When Volatility Attacked

When Volatility Attacked

December’s market volatility was what most investors would expect to see only in a stress test scenario. The VIX jumped from 16 to 36 and back down to 25 all in the span of one month. We talked to Dave O’Donohue, Senior Vice President and Co-Portfolio Manager, about how he and the Calamos Market Neutral Income Fund (CMNIX) and Calamos Hedged Equity Income Fund (CIHEX) team view volatility and how they reacted to the big swings in volatility during December.

Q. Dave, would you step us through what you saw in December?

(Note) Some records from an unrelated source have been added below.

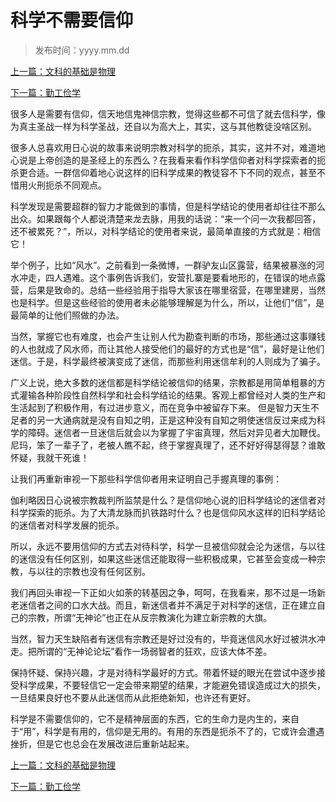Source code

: # 科学不需要信仰

> 发布时间：yyyy.mm.dd 

[上一篇：文科的基础是物理 ](/education/article79)

[下一篇：勤工俭学  ](/education/article81)



很多人是需要有信仰，信天地信鬼神信宗教，觉得这些都不可信了就去信科学，像为真主圣战一样为科学圣战，还自以为高大上，其实，这与其他教徒没啥区别。

很多人总喜欢用日心说的故事来说明宗教对科学的扼杀，其实，这并不对，难道地心说是上帝创造的是圣经上的东西么？在我看来看作科学信仰者对科学探索者的扼杀更合适。一群信仰着地心说这样的旧科学成果的教徒容不下不同的观点，甚至不惜用火刑扼杀不同观点。

科学发现是需要超群的智力才能做到的事情，但是科学结论的使用者却往往不那么出众。如果跟每个人都说清楚来龙去脉，用我的话说：“来一个问一次我都回答，还不被累死？”，所以，对科学结论的使用者来说，最简单直接的方式就是：相信它！

举个例子，比如“风水”。之前看到一条微博，一群驴友山区露营，结果被暴涨的河水冲走，四人遇难。这个事例告诉我们，安营扎寨是要看地形的，在错误的地点露营，后果是致命的。总结一些经验用于指导大家该在哪里宿营，在哪里建房，当然也是科学。但是这些经验的使用者未必能够理解是为什么，所以，让他们“信”，是最简单的让他们照做的办法。

当然，掌握它也有难度，也会产生让别人代为勘查判断的市场，那些通过这事赚钱的人也就成了风水师，而让其他人接受他们的最好的方式也是“信”，最好是让他们迷信。于是，科学最终被演变成了迷信，而那些利用迷信牟利的人则成为了骗子。

广义上说，绝大多数的迷信都是科学结论被信仰的结果，宗教都是用简单粗暴的方式灌输各种阶段性自然科学和社会科学结论的结果。客观上都曾经对人类的生产和生活起到了积极作用，有过进步意义，而在竞争中被留存下来。
但是智力天生不足者的另一大通病就是没有自知之明，正是这种没有自知之明使迷信反过来成为科学的障碍。迷信者一旦迷信后就会以为掌握了宇宙真理，然后对异见者大加鞭伐。尼玛，笨了一辈子了，老被人瞧不起，终于掌握真理了，还不好好得瑟得瑟？谁敢怀疑，我就干死谁！

让我们再重新审视一下那些科学信仰者用来证明自己手握真理的事例：

伽利略因日心说被宗教裁判所监禁是什么？是信仰地心说的旧科学结论的迷信者对科学探索的扼杀。为了大清龙脉而扒铁路时什么？也是信仰风水这样的旧科学结论的迷信者对科学发展的扼杀。

所以，永远不要用信仰的方式去对待科学，科学一旦被信仰就会沦为迷信，与以往的迷信没有任何区别，如果这些迷信还能取得一些积极成果，它甚至会变成一种宗教，与以往的宗教也没有任何区别。

我们再回头审视一下正如火如荼的转基因之争，呵呵，在我看来，那不过是一场新老迷信者之间的口水大战。而且，新迷信者并不满足于对科学的迷信，正在建立自己的宗教，所谓“无神论”也正在从反宗教演化为建立新宗教的大旗。

当然，智力天生缺陷者有迷信有宗教还是好过没有的，毕竟迷信风水好过被洪水冲走。把所谓的“无神论论坛”看作一场弱智者的狂欢，应该大体不差。

保持怀疑、保持兴趣，才是对待科学最好的方式。带着怀疑的眼光在尝试中逐步接受科学成果，不要轻信它一定会带来期望的结果，才能避免错误造成过大的损失，一旦结果良好也不要从此迷信而从此拒绝新知，也许还有更好。

科学是不需要信仰的，它不是精神层面的东西，它的生命力是内生的，来自于“用”，科学是有用的，信仰是无用的。有用的东西是扼杀不了的，它或许会遭遇挫折，但是它也总会在发展改进后重新站起来。



[上一篇：文科的基础是物理 ](/education/article79)

[下一篇：勤工俭学  ](/education/article81)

A. It was a wild month, but we tend to get excited when we have increases in volatility because it can present opportunity for the funds. When there’s too much volatility, though, we need to shift our focus from the opportunity to the risk.

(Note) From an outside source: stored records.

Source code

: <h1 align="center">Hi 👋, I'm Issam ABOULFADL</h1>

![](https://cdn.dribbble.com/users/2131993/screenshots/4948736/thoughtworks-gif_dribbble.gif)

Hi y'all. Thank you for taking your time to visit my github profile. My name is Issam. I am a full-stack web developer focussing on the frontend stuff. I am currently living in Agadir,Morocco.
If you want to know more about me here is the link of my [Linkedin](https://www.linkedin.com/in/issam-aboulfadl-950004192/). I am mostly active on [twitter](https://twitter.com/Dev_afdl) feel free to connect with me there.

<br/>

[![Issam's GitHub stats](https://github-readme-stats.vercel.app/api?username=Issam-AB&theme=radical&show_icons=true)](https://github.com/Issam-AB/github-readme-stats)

As part of our standard risk management practices, we continually stress-test our portfolios—we run “shocks” for different extreme scenarios. That’s what we had in December: a real-life example of a downside stress test.

In one month’s time the S&P 500 dropped 15%, the VIX more than doubled, and there was a 200-basis point widening of credit spreads from their October tights.

Those are the ingredients for a classic, but extreme, downside shock scenario. Any one of those components is a stressor that can expose weaknesses in a process and in a portfolio, and we saw all three at the same time.